Ivo Holanda completou 83 anos no mês passado. Proclamado pelo público como o 'rei das pegadinhas', é um longevo caso de sucesso. Assim como Chaves ou o próprio Silvio Santos, o o humorista é uma das mais reconhecidas marcas do SBT, onde há 30 anos aplica divertidos golpes em transeuntes por intermédio de câmeras escondidas.

Assim como seus supracitados colegas de emissora, o nobre senhor Holanda continua dialogando com o universo temático de sua origem: esqueletos caminhando em cemitérios, tortas na cara e outros tipos de constrangimentos quase dadaístas. Me parece o caminho natural das coisas.
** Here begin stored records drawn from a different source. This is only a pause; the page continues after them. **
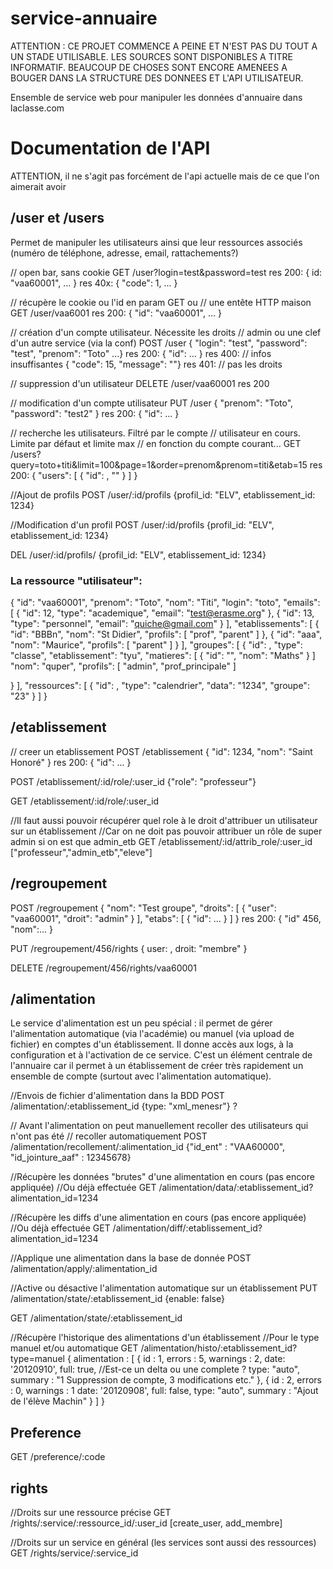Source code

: service-annuaire
================

ATTENTION : CE PROJET COMMENCE A PEINE ET N'EST PAS DU TOUT A UN STADE UTILISABLE. LES SOURCES SONT DISPONIBLES A TITRE INFORMATIF. BEAUCOUP DE CHOSES SONT ENCORE AMENEES A BOUGER DANS LA STRUCTURE DES DONNEES ET L'API UTILISATEUR.


Ensemble de service web pour manipuler les données d'annuaire dans laclasse.com

# Documentation de l'API

ATTENTION, il ne s'agit pas forcément de l'api actuelle mais de ce que l'on aimerait avoir

## /user et /users

Permet de manipuler les utilisateurs ainsi que leur ressources associés (numéro de téléphone, adresse, email, rattachements?)

// open bar, sans cookie
GET /user?login=test&password=test
res 200:
{ id: "vaa60001", ... }
res 40x:
{ "code": 1, ... }

// récupère le cookie ou l'id en param GET ou
// une entête HTTP maison
GET /user/vaa6001
res 200:
{ "id": "vaa60001", ... }

// création d'un compte utilisateur. Nécessite les droits
// admin ou une clef d'un autre service (via la conf)
POST /user
{ "login": "test", "password": "test", "prenom": "Toto" ...}
res 200:
{ "id": ... }
res 400: // infos insuffisantes
{ "code": 15, "message": ""}
res 401: // pas les droits

// suppression d'un utilisateur
DELETE /user/vaa60001
res 200

// modification d'un compte utilisateur
PUT /user
{ "prenom": "Toto", "password": "test2" }
res 200:
{ "id": ... }

// recherche les utilisateurs. Filtré par le compte
// utilisateur en cours. Limite par défaut et limite max
// en fonction du compte courant...
GET /users?query=toto+titi&limit=100&page=1&order=prenom&prenom=titi&etab=15
res 200:
{ "users": [ { "id": , "" } ] }


//Ajout de profils
POST /user/:id/profils
{profil_id: "ELV", etablissement_id: 1234}

//Modification d'un profil
POST /user/:id/profils
{profil_id: "ELV", etablissement_id: 1234}

DEL /user/:id/profils/
{profil_id: "ELV", etablissement_id: 1234}

### La ressource "utilisateur":

{
  "id": "vaa60001",
  "prenom": "Toto",
  "nom": "Titi",
  "login": "toto",
  "emails": [
    { "id": 12, "type": "academique", "email": "test@erasme.org" },
    { "id": 13, "type": "personnel", "email": "quiche@gmail.com" }
  ],
  "etablissements": [
    { "id": "BBBn",
      "nom": "St Didier",
      "profils": [ "prof", "parent" ]
    },
    {
      "id": "aaa",
      "nom": "Maurice",
      "profils": [ "parent" ]
    }
  ],
  "groupes": [
    {
      "id": ,
    "type": "classe",
      "etablissement": "tyu",
      "matieres": [ { "id": "", "nom": "Maths" } ]
      "nom": "quper",
      "profils": [ "admin", "prof_principale" ]
    
}  ],
  "ressources": [
    {
      "id": ,
      "type": "calendrier",
      "data": "1234",
      "groupe": "23"
    }
  ]
}


## /etablissement

// creer un etablissement
POST /etablissement
{ "id": 1234, "nom": "Saint Honoré" }
res 200:
{ "id":  ... }

POST /etablissement/:id/role/:user_id
{"role": "professeur"}

GET /etablissement/:id/role/:user_id

//Il faut aussi pouvoir récupérer quel role à le droit d'attribuer un utilisateur sur un établissement
//Car on ne doit pas pouvoir attribuer un rôle de super admin si on est que admin_etb
GET /etablissement/:id/attrib_role/:user_id
["professeur","admin_etb","eleve"]

## /regroupement

POST /regroupement
{ "nom": "Test groupe", "droits": [ { "user": "vaa60001", "droit": "admin" } ], "etabs": [ { "id": ... } ] }
res 200:
{ "id" 456, "nom":... }

PUT /regroupement/456/rights
{ user: ,  droit: "membre" }

DELETE /regroupement/456/rights/vaa60001

## /alimentation

Le service d'alimentation est un peu spécial : il permet de gérer l'alimentation automatique (via l'académie) ou manuel (via upload de fichier) en comptes d'un établissement.
Il donne accès aux logs, à la configuration et à l'activation de ce service.
C'est un élément centrale de l'annuaire car il permet à un établissement de créer très rapidement un ensemble de compte (surtout avec l'alimentation automatique).

//Envois de fichier d'alimentation dans la BDD
POST /alimentation/:etablissement_id
{type: "xml_menesr"} ?

// Avant l'alimentation on peut manuellement recoller des utilisateurs qui n'ont pas été
// recoller automatiquement
POST /alimentation/recollement/:alimentation_id
{"id_ent" : "VAA60000", "id_jointure_aaf" : 12345678}

//Récupère les données "brutes" d'une alimentation en cours (pas encore appliquée)
//Ou déjà effectuée
GET /alimentation/data/:etablissement_id?alimentation_id=1234

//Récupère les diffs d'une alimentation en cours (pas encore appliquée)
//Ou déjà effectuée
GET /alimentation/diff/:etablissement_id?alimentation_id=1234

//Applique une alimentation dans la base de donnée
POST /alimentation/apply/:alimentation_id

//Active ou désactive l'alimentation automatique sur un établissement
PUT /alimentation/state/:etablissement_id
{enable: false}

GET /alimentation/state/:etablissement_id

//Récupère l'historique des alimentations d'un établissement
//Pour le type manuel et/ou automatique
GET /alimentation/histo/:etablissement_id?type=manuel
{
  alimentation : [
    {
      id : 1,
      errors : 5,
      warnings : 2,
      date: '20120910',
      full: true, //Est-ce un delta ou une complete ?
      type: "auto",
      summary : "1 Suppression de compte, 3 modifications etc."
    },
    {
      id : 2,
      errors : 0,
      warnings : 1
      date: '20120908',
      full: false,
      type: "auto",
      summary : "Ajout de l'élève Machin"
    }
  ]
}

## Preference

GET /preference/:code


## rights

//Droits sur une ressource précise
GET /rights/:service/:ressource_id/:user_id
[create_user, add_membre]

//Droits sur un service en général (les services sont aussi des ressources)
GET /rights/service/:service_id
Mas a seara dos trotes televisivos evoluiu bastante ao longo das últimas décadas.

Gostaria de comentar a respeito de três produções recentes dos Estados Unidos da América, berço da humilhação pré-gravada graças a iniciativas pioneiras como Candid Camera e os filmes da DC. Mais do que simplesmente sacanear interlocutores aleatórios, são programas com alvos muito bem definidos e métodos absolutamente sofisticados. Veja a seguir.

Who is America?

'Puppy Pistols' (Foto: Divulgação/Showtime)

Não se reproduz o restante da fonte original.